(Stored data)
- - - - -

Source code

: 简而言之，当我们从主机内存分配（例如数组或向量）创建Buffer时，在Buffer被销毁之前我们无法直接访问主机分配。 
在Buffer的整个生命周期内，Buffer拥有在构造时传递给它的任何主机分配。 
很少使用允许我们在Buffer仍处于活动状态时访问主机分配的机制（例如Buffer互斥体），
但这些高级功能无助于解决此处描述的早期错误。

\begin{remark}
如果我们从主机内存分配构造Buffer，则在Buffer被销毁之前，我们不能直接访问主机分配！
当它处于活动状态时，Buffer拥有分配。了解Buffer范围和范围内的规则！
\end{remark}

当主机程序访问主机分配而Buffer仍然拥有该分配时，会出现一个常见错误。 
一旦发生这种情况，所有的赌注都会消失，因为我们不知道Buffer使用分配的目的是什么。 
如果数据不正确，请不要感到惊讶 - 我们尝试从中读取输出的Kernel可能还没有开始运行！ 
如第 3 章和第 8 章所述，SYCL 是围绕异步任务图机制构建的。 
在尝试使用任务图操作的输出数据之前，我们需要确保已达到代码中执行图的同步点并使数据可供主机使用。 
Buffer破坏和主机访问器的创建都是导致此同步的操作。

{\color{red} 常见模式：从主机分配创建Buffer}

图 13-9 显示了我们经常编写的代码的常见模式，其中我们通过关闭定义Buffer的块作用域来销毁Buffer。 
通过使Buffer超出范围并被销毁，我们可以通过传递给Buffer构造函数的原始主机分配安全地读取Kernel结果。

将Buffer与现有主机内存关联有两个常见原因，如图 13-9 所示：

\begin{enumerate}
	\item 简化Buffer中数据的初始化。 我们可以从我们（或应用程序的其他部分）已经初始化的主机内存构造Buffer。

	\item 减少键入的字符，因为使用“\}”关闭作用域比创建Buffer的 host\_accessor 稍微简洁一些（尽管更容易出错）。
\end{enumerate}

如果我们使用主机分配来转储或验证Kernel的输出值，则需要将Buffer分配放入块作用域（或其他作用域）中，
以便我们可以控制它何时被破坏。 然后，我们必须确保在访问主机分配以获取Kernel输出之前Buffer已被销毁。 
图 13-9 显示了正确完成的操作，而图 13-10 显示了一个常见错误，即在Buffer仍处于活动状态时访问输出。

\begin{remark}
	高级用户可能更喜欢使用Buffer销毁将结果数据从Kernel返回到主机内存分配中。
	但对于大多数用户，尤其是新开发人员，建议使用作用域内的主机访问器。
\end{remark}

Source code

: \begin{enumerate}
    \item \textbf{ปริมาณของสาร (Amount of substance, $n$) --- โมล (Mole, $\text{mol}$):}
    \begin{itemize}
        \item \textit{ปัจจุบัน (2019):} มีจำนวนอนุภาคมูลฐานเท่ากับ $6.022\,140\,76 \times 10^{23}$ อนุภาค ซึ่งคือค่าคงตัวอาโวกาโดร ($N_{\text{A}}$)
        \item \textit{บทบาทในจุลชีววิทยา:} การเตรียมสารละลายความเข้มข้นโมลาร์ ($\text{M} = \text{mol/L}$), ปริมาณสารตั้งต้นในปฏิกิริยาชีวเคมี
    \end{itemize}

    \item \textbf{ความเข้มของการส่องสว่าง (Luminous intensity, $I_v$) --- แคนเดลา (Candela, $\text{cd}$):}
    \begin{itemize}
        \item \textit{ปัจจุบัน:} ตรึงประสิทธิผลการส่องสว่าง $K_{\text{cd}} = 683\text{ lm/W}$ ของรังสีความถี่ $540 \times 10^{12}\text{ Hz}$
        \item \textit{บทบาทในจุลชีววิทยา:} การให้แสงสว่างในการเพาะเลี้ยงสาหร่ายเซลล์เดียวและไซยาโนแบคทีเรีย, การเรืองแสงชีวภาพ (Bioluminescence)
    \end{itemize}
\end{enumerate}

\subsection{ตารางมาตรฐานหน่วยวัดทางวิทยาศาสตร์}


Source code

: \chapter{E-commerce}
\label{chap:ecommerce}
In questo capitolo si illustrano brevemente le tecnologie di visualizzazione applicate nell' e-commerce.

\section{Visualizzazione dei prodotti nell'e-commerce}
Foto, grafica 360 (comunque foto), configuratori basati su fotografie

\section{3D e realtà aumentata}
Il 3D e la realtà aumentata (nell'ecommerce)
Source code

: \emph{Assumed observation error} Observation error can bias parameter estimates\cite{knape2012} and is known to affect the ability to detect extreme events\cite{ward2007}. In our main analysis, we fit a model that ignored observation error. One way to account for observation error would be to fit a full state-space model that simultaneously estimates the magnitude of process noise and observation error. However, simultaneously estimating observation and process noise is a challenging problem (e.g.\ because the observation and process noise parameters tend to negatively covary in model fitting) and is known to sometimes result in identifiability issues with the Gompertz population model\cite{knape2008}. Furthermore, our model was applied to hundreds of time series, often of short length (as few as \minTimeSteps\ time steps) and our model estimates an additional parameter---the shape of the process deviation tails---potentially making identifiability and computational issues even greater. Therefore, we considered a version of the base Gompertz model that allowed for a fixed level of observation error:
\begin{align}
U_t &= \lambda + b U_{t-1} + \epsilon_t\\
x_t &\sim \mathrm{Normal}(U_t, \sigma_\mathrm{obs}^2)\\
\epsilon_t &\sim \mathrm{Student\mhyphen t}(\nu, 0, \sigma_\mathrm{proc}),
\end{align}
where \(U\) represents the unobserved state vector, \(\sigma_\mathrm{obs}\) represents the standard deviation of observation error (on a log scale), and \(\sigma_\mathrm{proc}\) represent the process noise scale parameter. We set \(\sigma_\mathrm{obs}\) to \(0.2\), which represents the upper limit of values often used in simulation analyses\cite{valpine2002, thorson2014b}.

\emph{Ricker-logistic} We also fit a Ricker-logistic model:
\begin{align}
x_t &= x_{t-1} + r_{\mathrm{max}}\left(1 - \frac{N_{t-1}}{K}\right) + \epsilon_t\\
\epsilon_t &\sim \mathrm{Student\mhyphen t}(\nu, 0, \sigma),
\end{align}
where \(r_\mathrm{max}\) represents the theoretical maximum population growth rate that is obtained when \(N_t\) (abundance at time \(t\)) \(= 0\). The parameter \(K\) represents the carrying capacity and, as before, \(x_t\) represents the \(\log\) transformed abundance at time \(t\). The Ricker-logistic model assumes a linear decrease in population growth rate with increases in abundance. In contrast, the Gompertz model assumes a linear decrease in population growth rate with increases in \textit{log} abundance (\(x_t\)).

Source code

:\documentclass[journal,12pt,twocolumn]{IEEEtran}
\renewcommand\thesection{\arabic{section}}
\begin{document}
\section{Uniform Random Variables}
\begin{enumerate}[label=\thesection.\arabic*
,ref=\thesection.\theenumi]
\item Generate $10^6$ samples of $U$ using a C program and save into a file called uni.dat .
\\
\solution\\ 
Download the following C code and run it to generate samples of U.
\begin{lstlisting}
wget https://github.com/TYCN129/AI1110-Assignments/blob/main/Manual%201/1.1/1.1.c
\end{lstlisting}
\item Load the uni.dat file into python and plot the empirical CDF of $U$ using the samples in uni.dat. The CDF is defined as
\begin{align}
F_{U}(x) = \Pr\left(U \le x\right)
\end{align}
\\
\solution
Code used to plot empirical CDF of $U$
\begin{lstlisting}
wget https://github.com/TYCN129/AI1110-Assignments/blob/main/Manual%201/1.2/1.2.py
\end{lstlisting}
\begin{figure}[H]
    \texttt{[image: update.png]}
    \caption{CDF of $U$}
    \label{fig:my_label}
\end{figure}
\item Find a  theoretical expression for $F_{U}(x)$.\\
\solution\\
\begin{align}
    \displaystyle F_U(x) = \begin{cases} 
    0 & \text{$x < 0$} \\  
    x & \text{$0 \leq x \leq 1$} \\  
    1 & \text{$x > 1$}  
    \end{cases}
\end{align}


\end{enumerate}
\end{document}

- - - - -

About this exercise:
Every record above is to be copied out again exactly as written.

Written answer:
Source code

: 简而言之，当我们从主机内存分配（例如数组或向量）创建Buffer时，在Buffer被销毁之前我们无法直接访问主机分配。 
在Buffer的整个生命周期内，Buffer拥有在构造时传递给它的任何主机分配。 
很少使用允许我们在Buffer仍处于活动状态时访问主机分配的机制（例如Buffer互斥体），
但这些高级功能无助于解决此处描述的早期错误。

\begin{remark}
如果我们从主机内存分配构造Buffer，则在Buffer被销毁之前，我们不能直接访问主机分配！
当它处于活动状态时，Buffer拥有分配。了解Buffer范围和范围内的规则！
\end{remark}

当主机程序访问主机分配而Buffer仍然拥有该分配时，会出现一个常见错误。 
一旦发生这种情况，所有的赌注都会消失，因为我们不知道Buffer使用分配的目的是什么。 
如果数据不正确，请不要感到惊讶 - 我们尝试从中读取输出的Kernel可能还没有开始运行！ 
如第 3 章和第 8 章所述，SYCL 是围绕异步任务图机制构建的。 
在尝试使用任务图操作的输出数据之前，我们需要确保已达到代码中执行图的同步点并使数据可供主机使用。 
Buffer破坏和主机访问器的创建都是导致此同步的操作。

{\color{red} 常见模式：从主机分配创建Buffer}

图 13-9 显示了我们经常编写的代码的常见模式，其中我们通过关闭定义Buffer的块作用域来销毁Buffer。 
通过使Buffer超出范围并被销毁，我们可以通过传递给Buffer构造函数的原始主机分配安全地读取Kernel结果。

将Buffer与现有主机内存关联有两个常见原因，如图 13-9 所示：

\begin{enumerate}
	\item 简化Buffer中数据的初始化。 我们可以从我们（或应用程序的其他部分）已经初始化的主机内存构造Buffer。

	\item 减少键入的字符，因为使用“\}”关闭作用域比创建Buffer的 host\_accessor 稍微简洁一些（尽管更容易出错）。
\end{enumerate}

如果我们使用主机分配来转储或验证Kernel的输出值，则需要将Buffer分配放入块作用域（或其他作用域）中，
以便我们可以控制它何时被破坏。 然后，我们必须确保在访问主机分配以获取Kernel输出之前Buffer已被销毁。 
图 13-9 显示了正确完成的操作，而图 13-10 显示了一个常见错误，即在Buffer仍处于活动状态时访问输出。

\begin{remark}
	高级用户可能更喜欢使用Buffer销毁将结果数据从Kernel返回到主机内存分配中。
	但对于大多数用户，尤其是新开发人员，建议使用作用域内的主机访问器。
\end{remark}

Source code

: \begin{enumerate}
    \item \textbf{ปริมาณของสาร (Amount of substance, $n$) --- โมล (Mole, $\text{mol}$):}
    \begin{itemize}
        \item \textit{ปัจจุบัน (2019):} มีจำนวนอนุภาคมูลฐานเท่ากับ $6.022\,140\,76 \times 10^{23}$ อนุภาค ซึ่งคือค่าคงตัวอาโวกาโดร ($N_{\text{A}}$)
        \item \textit{บทบาทในจุลชีววิทยา:} การเตรียมสารละลายความเข้มข้นโมลาร์ ($\text{M} = \text{mol/L}$), ปริมาณสารตั้งต้นในปฏิกิริยาชีวเคมี
    \end{itemize}

    \item \textbf{ความเข้มของการส่องสว่าง (Luminous intensity, $I_v$) --- แคนเดลา (Candela, $\text{cd}$):}
    \begin{itemize}
        \item \textit{ปัจจุบัน:} ตรึงประสิทธิผลการส่องสว่าง $K_{\text{cd}} = 683\text{ lm/W}$ ของรังสีความถี่ $540 \times 10^{12}\text{ Hz}$
        \item \textit{บทบาทในจุลชีววิทยา:} การให้แสงสว่างในการเพาะเลี้ยงสาหร่ายเซลล์เดียวและไซยาโนแบคทีเรีย, การเรืองแสงชีวภาพ (Bioluminescence)
    \end{itemize}
\end{enumerate}

\subsection{ตารางมาตรฐานหน่วยวัดทางวิทยาศาสตร์}


Source code

: \chapter{E-commerce}
\label{chap:ecommerce}
In questo capitolo si illustrano brevemente le tecnologie di visualizzazione applicate nell' e-commerce.

\section{Visualizzazione dei prodotti nell'e-commerce}
Foto, grafica 360 (comunque foto), configuratori basati su fotografie

\section{3D e realtà aumentata}
Il 3D e la realtà aumentata (nell'ecommerce)
Source code

: \emph{Assumed observation error} Observation error can bias parameter estimates\cite{knape2012} and is known to affect the ability to detect extreme events\cite{ward2007}. In our main analysis, we fit a model that ignored observation error. One way to account for observation error would be to fit a full state-space model that simultaneously estimates the magnitude of process noise and observation error. However, simultaneously estimating observation and process noise is a challenging problem (e.g.\ because the observation and process noise parameters tend to negatively covary in model fitting) and is known to sometimes result in identifiability issues with the Gompertz population model\cite{knape2008}. Furthermore, our model was applied to hundreds of time series, often of short length (as few as \minTimeSteps\ time steps) and our model estimates an additional parameter---the shape of the process deviation tails---potentially making identifiability and computational issues even greater. Therefore, we considered a version of the base Gompertz model that allowed for a fixed level of observation error:
\begin{align}
U_t &= \lambda + b U_{t-1} + \epsilon_t\\
x_t &\sim \mathrm{Normal}(U_t, \sigma_\mathrm{obs}^2)\\
\epsilon_t &\sim \mathrm{Student\mhyphen t}(\nu, 0, \sigma_\mathrm{proc}),
\end{align}
where \(U\) represents the unobserved state vector, \(\sigma_\mathrm{obs}\) represents the standard deviation of observation error (on a log scale), and \(\sigma_\mathrm{proc}\) represent the process noise scale parameter. We set \(\sigma_\mathrm{obs}\) to \(0.2\), which represents the upper limit of values often used in simulation analyses\cite{valpine2002, thorson2014b}.

\emph{Ricker-logistic} We also fit a Ricker-logistic model:
\begin{align}
x_t &= x_{t-1} + r_{\mathrm{max}}\left(1 - \frac{N_{t-1}}{K}\right) + \epsilon_t\\
\epsilon_t &\sim \mathrm{Student\mhyphen t}(\nu, 0, \sigma),
\end{align}
where \(r_\mathrm{max}\) represents the theoretical maximum population growth rate that is obtained when \(N_t\) (abundance at time \(t\)) \(= 0\). The parameter \(K\) represents the carrying capacity and, as before, \(x_t\) represents the \(\log\) transformed abundance at time \(t\). The Ricker-logistic model assumes a linear decrease in population growth rate with increases in abundance. In contrast, the Gompertz model assumes a linear decrease in population growth rate with increases in \textit{log} abundance (\(x_t\)).

Source code

:\documentclass[journal,12pt,twocolumn]{IEEEtran}
\renewcommand\thesection{\arabic{section}}
\begin{document}
\section{Uniform Random Variables}
\begin{enumerate}[label=\thesection.\arabic*
,ref=\thesection.\theenumi]
\item Generate $10^6$ samples of $U$ using a C program and save into a file called uni.dat .
\\
\solution\\ 
Download the following C code and run it to generate samples of U.
\begin{lstlisting}
wget https://github.com/TYCN129/AI1110-Assignments/blob/main/Manual%201/1.1/1.1.c
\end{lstlisting}
\item Load the uni.dat file into python and plot the empirical CDF of $U$ using the samples in uni.dat. The CDF is defined as
\begin{align}
F_{U}(x) = \Pr\left(U \le x\right)
\end{align}
\\
\solution
Code used to plot empirical CDF of $U$
\begin{lstlisting}
wget https://github.com/TYCN129/AI1110-Assignments/blob/main/Manual%201/1.2/1.2.py
\end{lstlisting}
\begin{figure}[H]
    \texttt{[image: update.png]}
    \caption{CDF of $U$}
    \label{fig:my_label}
\end{figure}
\item Find a  theoretical expression for $F_{U}(x)$.\\
\solution\\
\begin{align}
    \displaystyle F_U(x) = \begin{cases} 
    0 & \text{$x < 0$} \\  
    x & \text{$0 \leq x \leq 1$} \\  
    1 & \text{$x > 1$}  
    \end{cases}
\end{align}


\end{enumerate}
\end{document}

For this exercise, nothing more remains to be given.